Nonlinear thermal stability of plates with auxetic FG-CNTRC core and FG-CNTRC face sheets considering temperature-dependent material properties

This study examines the nonlinear thermal stability of functionally graded carbon nanotube-reinforced composite (FG-CNTRC) sandwich plates incorporating an auxetic core and resting on a two-parameter Pasternak elastic foundation using an analytical framework. The material properties of the FG-CNTRC constituents are assumed to be temperature-dependent, and the structural response is evaluated under a uniform temperature rise. The auxetic core is characterized through a homogenization scheme in which its effective properties are derived from FG-CNTRC cell walls with carbon nanotubes aligned along the re-entrant members. This modeling strategy enables the directional reinforcement effect of CNTs to be consistently transferred to the equivalent orthotropic behavior of the auxetic core.

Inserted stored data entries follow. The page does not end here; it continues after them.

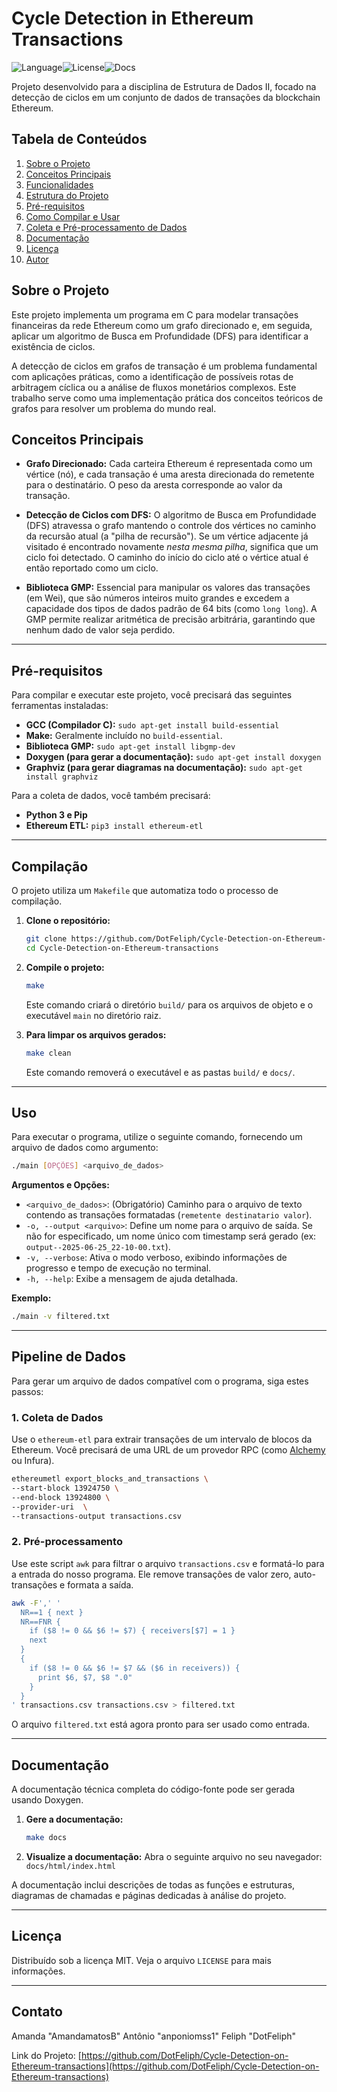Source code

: # Cycle Detection in Ethereum Transactions

![Language](https://img.shields.io/badge/Language-C-blue.svg)![License](https://img.shields.io/badge/License-MIT-yellow.svg)![Docs](https://img.shields.io/badge/Docs-Doxygen-green.svg)

Projeto desenvolvido para a disciplina de Estrutura de Dados II, focado na detecção de ciclos em um conjunto de dados de transações da blockchain Ethereum.

## Tabela de Conteúdos

1.  [Sobre o Projeto](#sobre-o-projeto)
2.  [Conceitos Principais](#conceitos-principais)
3.  [Funcionalidades](#funcionalidades)
4.  [Estrutura do Projeto](#estrutura-do-projeto)
5.  [Pré-requisitos](#pré-requisitos)
6.  [Como Compilar e Usar](#compilação)
7.  [Coleta e Pré-processamento de Dados](#pipeline-de-Dados)
8.  [Documentação](#documentação)
9.  [Licença](#licença)
10. [Autor](#autor)

## Sobre o Projeto

Este projeto implementa um programa em C para modelar transações financeiras da rede Ethereum como um grafo direcionado e, em seguida, aplicar um algoritmo de Busca em Profundidade (DFS) para identificar a existência de ciclos.

A detecção de ciclos em grafos de transação é um problema fundamental com aplicações práticas, como a identificação de possíveis rotas de arbitragem cíclica ou a análise de fluxos monetários complexos. Este trabalho serve como uma implementação prática dos conceitos teóricos de grafos para resolver um problema do mundo real.

##  Conceitos Principais

*   **Grafo Direcionado:** Cada carteira Ethereum é representada como um vértice (nó), e cada transação é uma aresta direcionada do remetente para o destinatário. O peso da aresta corresponde ao valor da transação.

*   **Detecção de Ciclos com DFS:** O algoritmo de Busca em Profundidade (DFS) atravessa o grafo mantendo o controle dos vértices no caminho da recursão atual (a "pilha de recursão"). Se um vértice adjacente já visitado é encontrado novamente *nesta mesma pilha*, significa que um ciclo foi detectado. O caminho do início do ciclo até o vértice atual é então reportado como um ciclo.

*   **Biblioteca GMP:** Essencial para manipular os valores das transações (em Wei), que são números inteiros muito grandes e excedem a capacidade dos tipos de dados padrão de 64 bits (como `long long`). A GMP permite realizar aritmética de precisão arbitrária, garantindo que nenhum dado de valor seja perdido.

---

##  Pré-requisitos

Para compilar e executar este projeto, você precisará das seguintes ferramentas instaladas:

- **GCC (Compilador C):** `sudo apt-get install build-essential`
- **Make:** Geralmente incluído no `build-essential`.
- **Biblioteca GMP:** `sudo apt-get install libgmp-dev`
- **Doxygen (para gerar a documentação):** `sudo apt-get install doxygen`
- **Graphviz (para gerar diagramas na documentação):** `sudo apt-get install graphviz`

Para a coleta de dados, você também precisará:
- **Python 3 e Pip**
- **Ethereum ETL:** `pip3 install ethereum-etl`

---

##  Compilação

O projeto utiliza um `Makefile` que automatiza todo o processo de compilação.

1.  **Clone o repositório:**
    ```bash
    git clone https://github.com/DotFeliph/Cycle-Detection-on-Ethereum-transactions.git
    cd Cycle-Detection-on-Ethereum-transactions
    ```

2.  **Compile o projeto:**
    ```bash
    make
    ```
    Este comando criará o diretório `build/` para os arquivos de objeto e o executável `main` no diretório raiz.

3.  **Para limpar os arquivos gerados:**
    ```bash
    make clean
    ```
    Este comando removerá o executável e as pastas `build/` e `docs/`.

---

##  Uso

Para executar o programa, utilize o seguinte comando, fornecendo um arquivo de dados como argumento:

```bash
./main [OPÇÕES] <arquivo_de_dados>
```

**Argumentos e Opções:**
- `<arquivo_de_dados>`: (Obrigatório) Caminho para o arquivo de texto contendo as transações formatadas (`remetente destinatario valor`).
- `-o, --output <arquivo>`: Define um nome para o arquivo de saída. Se não for especificado, um nome único com timestamp será gerado (ex: `output--2025-06-25_22-10-00.txt`).
- `-v, --verbose`: Ativa o modo verboso, exibindo informações de progresso e tempo de execução no terminal.
- `-h, --help`: Exibe a mensagem de ajuda detalhada.

**Exemplo:**
```bash
./main -v filtered.txt
```

---

##  Pipeline de Dados

Para gerar um arquivo de dados compatível com o programa, siga estes passos:

### 1. Coleta de Dados

Use o `ethereum-etl` para extrair transações de um intervalo de blocos da Ethereum. Você precisará de uma URL de um provedor RPC (como [Alchemy](https://www.alchemy.com/) ou Infura).

```bash
ethereumetl export_blocks_and_transactions \
--start-block 13924750 \
--end-block 13924800 \
--provider-uri  \
--transactions-output transactions.csv
```

### 2. Pré-processamento

Use este script `awk` para filtrar o arquivo `transactions.csv` e formatá-lo para a entrada do nosso programa. Ele remove transações de valor zero, auto-transações e formata a saída.

```bash
awk -F',' '
  NR==1 { next }
  NR==FNR {
    if ($8 != 0 && $6 != $7) { receivers[$7] = 1 }
    next
  }
  {
    if ($8 != 0 && $6 != $7 && ($6 in receivers)) {
      print $6, $7, $8 ".0"
    }
  }
' transactions.csv transactions.csv > filtered.txt
```
O arquivo `filtered.txt` está agora pronto para ser usado como entrada.

---

##  Documentação

A documentação técnica completa do código-fonte pode ser gerada usando Doxygen.

1.  **Gere a documentação:**
    ```bash
    make docs
    ```

2.  **Visualize a documentação:**
    Abra o seguinte arquivo no seu navegador:
    `docs/html/index.html`

A documentação inclui descrições de todas as funções e estruturas, diagramas de chamadas e páginas dedicadas à análise do projeto.

---

##  Licença

Distribuído sob a licença MIT. Veja o arquivo `LICENSE` para mais informações.

---

##  Contato

Amanda "AmandamatosB" 
Antônio "anponiomss1" 
Feliph "DotFeliph" 

Link do Projeto: [https://github.com/DotFeliph/Cycle-Detection-on-Ethereum-transactions](https://github.com/DotFeliph/Cycle-Detection-on-Ethereum-transactions)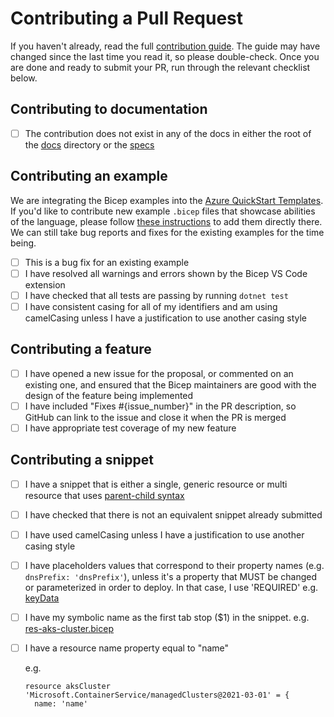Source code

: # Contributing a Pull Request

If you haven't already, read the full [contribution guide](../CONTRIBUTING.md). The guide may have changed since the last time you read it, so please double-check. Once you are done and ready to submit your PR, run through the relevant checklist below.

## Contributing to documentation

* [ ] The contribution does not exist in any of the docs in either the root of the [docs](../docs) directory or the [specs](../docs/spec)

## Contributing an example

We are integrating the Bicep examples into the [Azure QuickStart Templates](https://github.com/Azure/azure-quickstart-templates/blob/master/1-CONTRIBUTION-GUIDE/README.md).  If you'd like to contribute new example `.bicep` files that showcase abilities of the language, please follow [these instructions](https://github.com/Azure/azure-quickstart-templates/blob/master/1-CONTRIBUTION-GUIDE/README.md) to add them directly there.  We can still take bug reports and fixes for the existing examples for the time being.

* [ ] This is a bug fix for an existing example
* [ ] I have resolved all warnings and errors shown by the Bicep VS Code extension
* [ ] I have checked that all tests are passing by running `dotnet test`
* [ ] I have consistent casing for all of my identifiers and am using camelCasing unless I have a justification to use another casing style

## Contributing a feature

* [ ] I have opened a new issue for the proposal, or commented on an existing one, and ensured that the Bicep maintainers are good with the design of the feature being implemented
* [ ] I have included "Fixes #{issue_number}" in the PR description, so GitHub can link to the issue and close it when the PR is merged
* [ ] I have appropriate test coverage of my new feature

## Contributing a snippet

* [ ] I have a snippet that is either a single, generic resource or multi resource that uses [parent-child syntax](https://github.com/Azure/bicep/blob/a22b9c80ba4f8b977f5d948f8bd8c54155ff6870/docs/spec/resource-scopes.md#parent-child-syntax)
* [ ] I have checked that there is not an equivalent snippet already submitted
* [ ] I have used camelCasing unless I have a justification to use another casing style
* [ ] I have placeholders values that correspond to their property names (e.g. `dnsPrefix: 'dnsPrefix'`), unless it's a property that MUST be changed or parameterized in order to deploy. In that case, I use 'REQUIRED' e.g. [keyData](./src/Bicep.LangServer/Snippets/Templates/res-aks-cluster.bicep#L26)
* [ ] I have my symbolic name as the first tab stop ($1) in the snippet. e.g. [res-aks-cluster.bicep](./src/Bicep.LangServer/Snippets/Templates/res-aks-cluster.bicep)
* [ ] I have a resource name property equal to "name"

  e.g.

  ```bicep
  resource aksCluster 'Microsoft.ContainerService/managedClusters@2021-03-01' = {
    name: 'name'
  ```
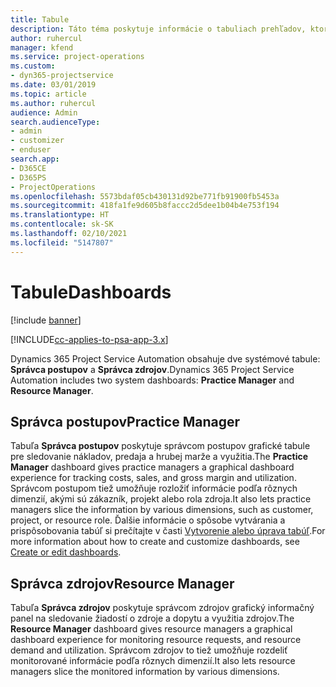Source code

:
 ```yaml
---
title: Tabule
description: Táto téma poskytuje informácie o tabuliach prehľadov, ktoré sú zahrnuté Dynamics 365 Project Service Automation.
author: ruhercul
manager: kfend
ms.service: project-operations
ms.custom:
- dyn365-projectservice
ms.date: 03/01/2019
ms.topic: article
ms.author: ruhercul
audience: Admin
search.audienceType:
- admin
- customizer
- enduser
search.app:
- D365CE
- D365PS
- ProjectOperations
ms.openlocfilehash: 5573bdaf05cb430131d92be771fb91900fb5453a
ms.sourcegitcommit: 418fa1fe9d605b8faccc2d5dee1b04b4e753f194
ms.translationtype: HT
ms.contentlocale: sk-SK
ms.lasthandoff: 02/10/2021
ms.locfileid: "5147807"
---
```

# <a name="dashboards"></a><span data-ttu-id="4ec7d-103">Tabule</span><span class="sxs-lookup"><span data-stu-id="4ec7d-103">Dashboards</span></span>

[!include [banner](../includes/psa-now-project-operations.md)]

[!INCLUDE[cc-applies-to-psa-app-3.x](../includes/cc-applies-to-psa-app-3x.md)]

<span data-ttu-id="4ec7d-104">Dynamics 365 Project Service Automation obsahuje dve systémové tabule: **Správca postupov** a **Správca zdrojov**.</span><span class="sxs-lookup"><span data-stu-id="4ec7d-104">Dynamics 365 Project Service Automation includes two system dashboards: **Practice Manager** and **Resource Manager**.</span></span>

## <a name="practice-manager"></a><span data-ttu-id="4ec7d-105">Správca postupov</span><span class="sxs-lookup"><span data-stu-id="4ec7d-105">Practice Manager</span></span> 

<span data-ttu-id="4ec7d-106">Tabuľa **Správca postupov** poskytuje správcom postupov grafické tabule pre sledovanie nákladov, predaja a hrubej marže a využitia.</span><span class="sxs-lookup"><span data-stu-id="4ec7d-106">The **Practice Manager** dashboard gives practice managers a graphical dashboard experience for tracking costs, sales, and gross margin and utilization.</span></span> <span data-ttu-id="4ec7d-107">Správcom postupom tiež umožňuje rozložiť informácie podľa rôznych dimenzií, akými sú zákazník, projekt alebo rola zdroja.</span><span class="sxs-lookup"><span data-stu-id="4ec7d-107">It also lets practice managers slice the information by various dimensions, such as customer, project, or resource role.</span></span> <span data-ttu-id="4ec7d-108">Ďalšie informácie o spôsobe vytvárania a prispôsobovania tabúľ si prečítajte v časti [Vytvorenie alebo úprava tabúľ](https://docs.microsoft.com/dynamics365/customerengagement/on-premises/customize/create-edit-dashboards).</span><span class="sxs-lookup"><span data-stu-id="4ec7d-108">For more information about how to create and customize dashboards, see [Create or edit dashboards](https://docs.microsoft.com/dynamics365/customerengagement/on-premises/customize/create-edit-dashboards).</span></span>

## <a name="resource-manager"></a><span data-ttu-id="4ec7d-109">Správca zdrojov</span><span class="sxs-lookup"><span data-stu-id="4ec7d-109">Resource Manager</span></span> 

<span data-ttu-id="4ec7d-110">Tabuľa **Správca zdrojov** poskytuje správcom zdrojov grafický informačný panel na sledovanie žiadostí o zdroje a dopytu a využitia zdrojov.</span><span class="sxs-lookup"><span data-stu-id="4ec7d-110">The **Resource Manager** dashboard gives resource managers a graphical dashboard experience for monitoring resource requests, and resource demand and utilization.</span></span> <span data-ttu-id="4ec7d-111">Správcom zdrojov to tiež umožňuje rozdeliť monitorované informácie podľa rôznych dimenzií.</span><span class="sxs-lookup"><span data-stu-id="4ec7d-111">It also lets resource managers slice the monitored information by various dimensions.</span></span>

A higher-order shear deformation theory combined with von Kármán geometric nonlinearity is employed to describe the kinematics of the sandwich plates. By applying an energy-based formulation, the nonlinear governing equations are expressed and subsequently solved by Ritz method with admissible trigonometric functions. Closed-form expressions for the critical thermal buckling temperature are obtained, and the nonlinear postbuckling equilibrium paths are determined. The comprehensive investigations are conducted to assess the influences of CNT volume fraction, grading patterns, auxetic geometric parameters, foundation, and temperature-dependent effects on both the nonlinear stability responses.